Hier noch ein hübsches Zitat von der TomEE Seite: 


> In Apache TomEE's previous life, it was simply known as the OpenEJB+Tomcat integration. That description was always quite misleading. For one, there's incredible benefit even if EJB is never used.
> 
> Quite simply, EJB as a technology integrates with the most number of specs than any other spec. It touches JMS, Web Services, Connectors, Servlets (EJB Web Services are still driven by Servlets!), JPA, JDBC, Transactions, Security. Integrating with all these technologies takes time and expertise and in the end has very little to do with EJB specifically. To apply this all to Tomcat and leverage it all from a simple Servlet is a natural extension and the reason most app servers started out as EJB servers.
> 
> ...


----------



## TheCritter (10. Nov 2011)

Der Sinn ist der, dass die Anwendung auf einem Firmenserver laufen soll wo nur Tomcat installiert ist, dieser über das Autoupdate weiterhin upgedated werden soll und nicht noch ein Java Server darauf installiert werden soll. Wäre das für mich privat, so wäre ich da natürlich flexibler ;-)

Ok, danke für die Codezeilen. Ich probiere das mal so aus.


----------



## maki (10. Nov 2011)

TheCritter hat gesagt.:


> Du hast mich nicht ganz verstanden.

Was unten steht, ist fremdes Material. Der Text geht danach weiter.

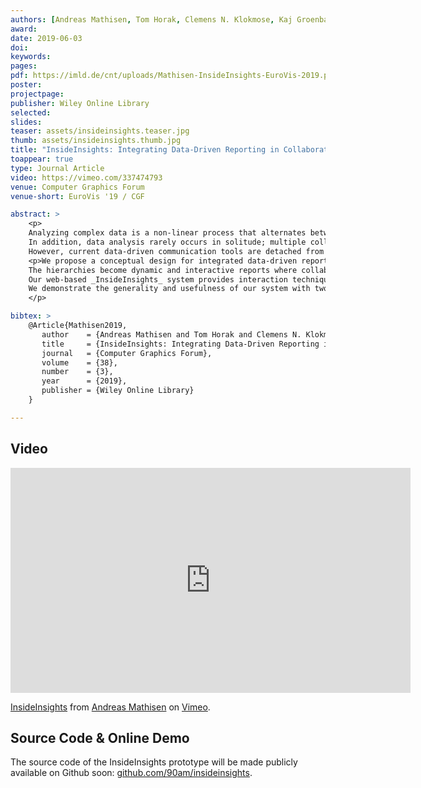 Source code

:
 ```yaml
---
authors: [Andreas Mathisen, Tom Horak, Clemens N. Klokmose, Kaj Groenbaek, Niklas Elmqvist]
award:
date: 2019-06-03
doi: 
keywords: 
pages:
pdf: https://imld.de/cnt/uploads/Mathisen-InsideInsights-EuroVis-2019.pdf
poster:
projectpage: 
publisher: Wiley Online Library
selected:
slides:
teaser: assets/insideinsights.teaser.jpg
thumb: assets/insideinsights.thumb.jpg
title: "InsideInsights: Integrating Data-Driven Reporting in Collaborative Visual Analytics"
toappear: true
type: Journal Article
video: https://vimeo.com/337474793
venue: Computer Graphics Forum
venue-short: EuroVis '19 / CGF

abstract: >
    <p>
    Analyzing complex data is a non-linear process that alternates between identifying discrete facts and developing overall assessments and conclusions.
    In addition, data analysis rarely occurs in solitude; multiple collaborators can be engaged in the same analysis, or intermediate results can be reported to stakeholders.
    However, current data-driven communication tools are detached from the analysis process and promote linear stories that forego the hierarchical and branching nature of data analysis, which leads to either too much or too little detail in the final report.</p>
    <p>We propose a conceptual design for integrated data-driven reporting that allows for iterative structuring of insights into hierarchies linked to analytic provenance and chosen analysis views.
    The hierarchies become dynamic and interactive reports where collaborators can review and modify the analysis at a desired level of detail.
    Our web-based _InsideInsights_ system provides interaction techniques to annotate states of analytic components, structure annotations, and link them to appropriate presentation views.
    We demonstrate the generality and usefulness of our system with two use cases and a qualitative expert review.
    </p>

bibtex: >
    @Article{Mathisen2019,
       author    = {Andreas Mathisen and Tom Horak and Clemens N. Klokmose and Kaj Grønbæk and Niklas Elmqvist},
       title     = {InsideInsights: Integrating Data-Driven Reporting in Collaborative Visual Analytics},
       journal   = {Computer Graphics Forum},
       volume    = {38},
       number    = {3},
       year      = {2019},
       publisher = {Wiley Online Library}
    }

---
```


## Video
<iframe src="https://player.vimeo.com/video/337474793" width="640" height="360" frameborder="0" allow="autoplay; fullscreen" allowfullscreen></iframe>
<p><a href="https://vimeo.com/337474793">InsideInsights</a> from <a href="https://vimeo.com/user98773903">Andreas Mathisen</a> on <a href="https://vimeo.com">Vimeo</a>.</p>

## Source Code & Online Demo
The source code of the InsideInsights prototype will be made publicly available on Github soon: [github.com/90am/insideinsights](https://github.com/90am/insideinsights). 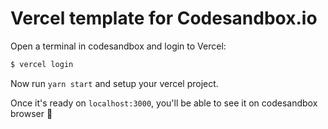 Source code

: # Vercel template for Codesandbox.io

Open a terminal in codesandbox and login to Vercel:

```sh
$ vercel login
```

Now run `yarn start` and setup your vercel project.

Once it's ready on `localhost:3000`, you'll be able to see it on codesandbox browser 🎉
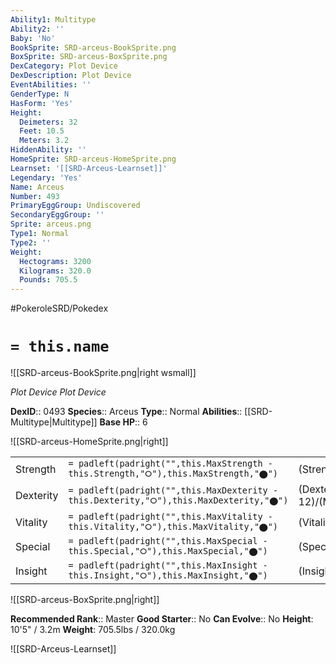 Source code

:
 ```yaml
---
Ability1: Multitype
Ability2: ''
Baby: 'No'
BookSprite: SRD-arceus-BookSprite.png
BoxSprite: SRD-arceus-BoxSprite.png
DexCategory: Plot Device
DexDescription: Plot Device
EventAbilities: ''
GenderType: N
HasForm: 'Yes'
Height:
  Deimeters: 32
  Feet: 10.5
  Meters: 3.2
HiddenAbility: ''
HomeSprite: SRD-arceus-HomeSprite.png
Learnset: '[[SRD-Arceus-Learnset]]'
Legendary: 'Yes'
Name: Arceus
Number: 493
PrimaryEggGroup: Undiscovered
SecondaryEggGroup: ''
Sprite: arceus.png
Type1: Normal
Type2: ''
Weight:
  Hectograms: 3200
  Kilograms: 320.0
  Pounds: 705.5
---
```


#PokeroleSRD/Pokedex

# `= this.name`

![[SRD-arceus-BookSprite.png|right wsmall]]

*Plot Device*
*Plot Device*

**DexID**:: 0493
**Species**:: Arceus
**Type**:: Normal
**Abilities**:: [[SRD-Multitype|Multitype]]
**Base HP**:: 6

![[SRD-arceus-HomeSprite.png|right]]

|           |                                                                                        |                                          |
| --------- | -------------------------------------------------------------------------------------- | ---------------------------------------- |
| Strength  | `= padleft(padright("",this.MaxStrength - this.Strength,"⭘"),this.MaxStrength,"⬤")`    | (Strength::12)/(MaxStrength::12)   |
| Dexterity | `= padleft(padright("",this.MaxDexterity - this.Dexterity,"⭘"),this.MaxDexterity,"⬤")` | (Dexterity:: 12)/(MaxDexterity::12) |
| Vitality  | `= padleft(padright("",this.MaxVitality - this.Vitality,"⭘"),this.MaxVitality,"⬤")`    | (Vitality::12)/(MaxVitality::12)   |
| Special   | `= padleft(padright("",this.MaxSpecial - this.Special,"⭘"),this.MaxSpecial,"⬤")`       | (Special::12)/(MaxSpecial::12)     |
| Insight   | `= padleft(padright("",this.MaxInsight - this.Insight,"⭘"),this.MaxInsight,"⬤")`       | (Insight::12)/(MaxInsight::12)     |

![[SRD-arceus-BoxSprite.png|right]]

**Recommended Rank**:: Master
**Good Starter**:: No
**Can Evolve**:: No
**Height**: 10'5" / 3.2m
**Weight**: 705.5lbs / 320.0kg

![[SRD-Arceus-Learnset]] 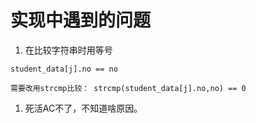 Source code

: # 实现中遇到的问题

1. 在比较字符串时用等号
```
student_data[j].no == no

需要改用strcmp比较： strcmp(student_data[j].no,no) == 0
```
1. 死活AC不了，不知道啥原因。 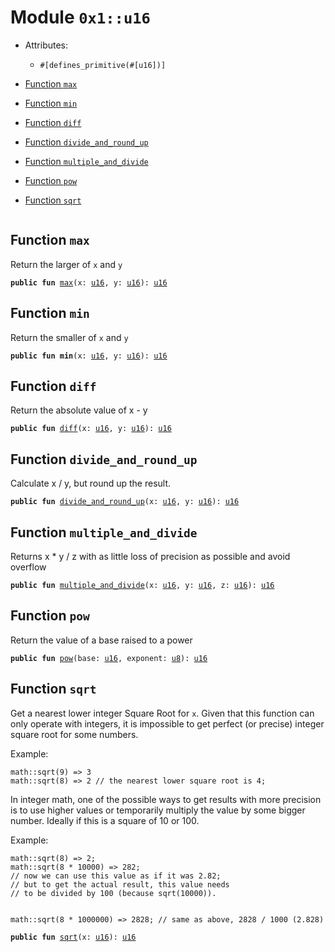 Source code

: 
<a id="0x1_u16"></a>

# Module `0x1::u16`



- Attributes:
    - `#[defines_primitive(#[u16])]`



-  [Function `max`](#0x1_u16_max)
-  [Function `min`](#0x1_u16_min)
-  [Function `diff`](#0x1_u16_diff)
-  [Function `divide_and_round_up`](#0x1_u16_divide_and_round_up)
-  [Function `multiple_and_divide`](#0x1_u16_multiple_and_divide)
-  [Function `pow`](#0x1_u16_pow)
-  [Function `sqrt`](#0x1_u16_sqrt)


<pre><code></code></pre>



<a id="0x1_u16_max"></a>

## Function `max`

Return the larger of <code>x</code> and <code>y</code>


<pre><code><b>public</b> <b>fun</b> <a href="u16.md#0x1_u16_max">max</a>(x: <a href="u16.md#0x1_u16">u16</a>, y: <a href="u16.md#0x1_u16">u16</a>): <a href="u16.md#0x1_u16">u16</a>
</code></pre>



<a id="0x1_u16_min"></a>

## Function `min`

Return the smaller of <code>x</code> and <code>y</code>


<pre><code><b>public</b> <b>fun</b> <b>min</b>(x: <a href="u16.md#0x1_u16">u16</a>, y: <a href="u16.md#0x1_u16">u16</a>): <a href="u16.md#0x1_u16">u16</a>
</code></pre>



<a id="0x1_u16_diff"></a>

## Function `diff`

Return the absolute value of x - y


<pre><code><b>public</b> <b>fun</b> <a href="u16.md#0x1_u16_diff">diff</a>(x: <a href="u16.md#0x1_u16">u16</a>, y: <a href="u16.md#0x1_u16">u16</a>): <a href="u16.md#0x1_u16">u16</a>
</code></pre>



<a id="0x1_u16_divide_and_round_up"></a>

## Function `divide_and_round_up`

Calculate x / y, but round up the result.


<pre><code><b>public</b> <b>fun</b> <a href="u16.md#0x1_u16_divide_and_round_up">divide_and_round_up</a>(x: <a href="u16.md#0x1_u16">u16</a>, y: <a href="u16.md#0x1_u16">u16</a>): <a href="u16.md#0x1_u16">u16</a>
</code></pre>



<a id="0x1_u16_multiple_and_divide"></a>

## Function `multiple_and_divide`

Returns x * y / z with as little loss of precision as possible and avoid overflow


<pre><code><b>public</b> <b>fun</b> <a href="u16.md#0x1_u16_multiple_and_divide">multiple_and_divide</a>(x: <a href="u16.md#0x1_u16">u16</a>, y: <a href="u16.md#0x1_u16">u16</a>, z: <a href="u16.md#0x1_u16">u16</a>): <a href="u16.md#0x1_u16">u16</a>
</code></pre>



<a id="0x1_u16_pow"></a>

## Function `pow`

Return the value of a base raised to a power


<pre><code><b>public</b> <b>fun</b> <a href="u16.md#0x1_u16_pow">pow</a>(base: <a href="u16.md#0x1_u16">u16</a>, exponent: <a href="u8.md#0x1_u8">u8</a>): <a href="u16.md#0x1_u16">u16</a>
</code></pre>



<a id="0x1_u16_sqrt"></a>

## Function `sqrt`

Get a nearest lower integer Square Root for <code>x</code>. Given that this
function can only operate with integers, it is impossible
to get perfect (or precise) integer square root for some numbers.

Example:
```
math::sqrt(9) => 3
math::sqrt(8) => 2 // the nearest lower square root is 4;
```

In integer math, one of the possible ways to get results with more
precision is to use higher values or temporarily multiply the
value by some bigger number. Ideally if this is a square of 10 or 100.

Example:
```
math::sqrt(8) => 2;
math::sqrt(8 * 10000) => 282;
// now we can use this value as if it was 2.82;
// but to get the actual result, this value needs
// to be divided by 100 (because sqrt(10000)).


math::sqrt(8 * 1000000) => 2828; // same as above, 2828 / 1000 (2.828)
```


<pre><code><b>public</b> <b>fun</b> <a href="u16.md#0x1_u16_sqrt">sqrt</a>(x: <a href="u16.md#0x1_u16">u16</a>): <a href="u16.md#0x1_u16">u16</a>
</code></pre>
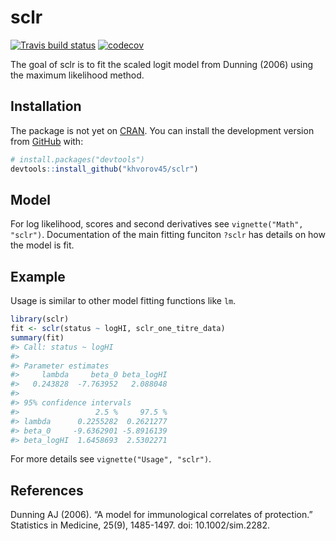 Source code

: 
<!-- README.md is generated from README.Rmd. Please edit that file -->

# sclr

<!-- badges: start -->

[![Travis build
status](https://travis-ci.org/khvorov45/sclr.svg?branch=master)](https://travis-ci.org/khvorov45/sclr)
[![codecov](https://codecov.io/gh/khvorov45/sclr/branch/master/graph/badge.svg)](https://codecov.io/gh/khvorov45/sclr)
<!-- badges: end -->

The goal of sclr is to fit the scaled logit model from Dunning (2006)
using the maximum likelihood method.

## Installation

The package is not yet on [CRAN](https://CRAN.R-project.org). You can
install the development version from [GitHub](https://github.com/) with:

``` r
# install.packages("devtools")
devtools::install_github("khvorov45/sclr")
```

## Model

For log likelihood, scores and second derivatives see `vignette("Math",
"sclr")`. Documentation of the main fitting funciton `?sclr` has details
on how the model is fit.

## Example

Usage is similar to other model fitting functions like `lm`.

``` r
library(sclr)
fit <- sclr(status ~ logHI, sclr_one_titre_data)
summary(fit)
#> Call: status ~ logHI
#> 
#> Parameter estimates
#>     lambda     beta_0 beta_logHI 
#>   0.243828  -7.763952   2.088048 
#> 
#> 95% confidence intervals
#>                 2.5 %     97.5 %
#> lambda      0.2255282  0.2621277
#> beta_0     -9.6362901 -5.8916139
#> beta_logHI  1.6458693  2.5302271
```

For more details see `vignette("Usage", "sclr")`.

## References

Dunning AJ (2006). “A model for immunological correlates of protection.”
Statistics in Medicine, 25(9), 1485-1497. doi: 10.1002/sim.2282.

Das ist ja das Problem dass ich keine Beispiele in der Richtung finde. Es gibt alle möglichen Kombinationen, aber nicht alle 3 vereint. Glaube mir, ich google schon seit Tagen nach so einen Beispiel. Wäre das so einfach, so hätte ich hier nicht geschrieben.


Ich habe dich sehr gut verstanden.
Glauben kann ich dir nicht, weil ich es besser weiss 

Example: Web Application (JSF) Using JPA
EclipseLink/Examples/JPA/JSF Tutorial - Eclipsepedia

Der Grund warum die meisten (aber eben nicht alle) JPA+JSF Tutorials auch EBJs (SessionBeans) oder Spring einsetzen, ist nunmal dass es einfacher ist JSF + JPA mit JEE oder Spring zu nutzen.

Wenn es also nur der Wald & Wiesen Tomcat sein darf, dann würde ich dir eben zusätzlich Spring oder OpenEJB empfehlen.


----------



## TheCritter (10. Nov 2011)

Ok danke, bei dem 2 Link ist einiger brauchbarer Code dabei. Ich werde erstmal testen.

Eegen Spring, ok ich hatte mich mal mit Seam beschäftigt. Das bekam ich aber auch nicht auf dem Tomcat zum laufen. Nur auf dem JBoss. Habe daher Seam erstmal auf die "Warteposition" gesetzt und will mich später damit beschäftigen.

Wie gesagt, ich probiere erstmal noch etwas herum und ggf muss ich doch die Verantworklichen überzeugen einen Application Server oder TomEE aufzusetzen.


----------



## TheCritter (10. Nov 2011)

Da es jetzt auch ohne OpenEJB funktioniert kann ich erstmal weiter arbeiten. Danke für die Tipps und ich schließe jetzt das Thema.


----------



## gman (10. Nov 2011)

Hi,

vielleicht noch als Ergänzung:

Wenn du Maven einsetzt könntest du mal das JSF-2.0-Artefakt von Apache MyFaces testen. Die
nutzen dabei alle Apache-Komponenten für die Entwicklung mit JSF und JPA. Das Artefakt
erzeugt eine einfache Beispielanwendung und läuft auf einem normalen Tomcat.

Group ID:      org.apache.myfaces.buildtools
Artifact ID:    myfaces-archetype-codi-jsf20


----------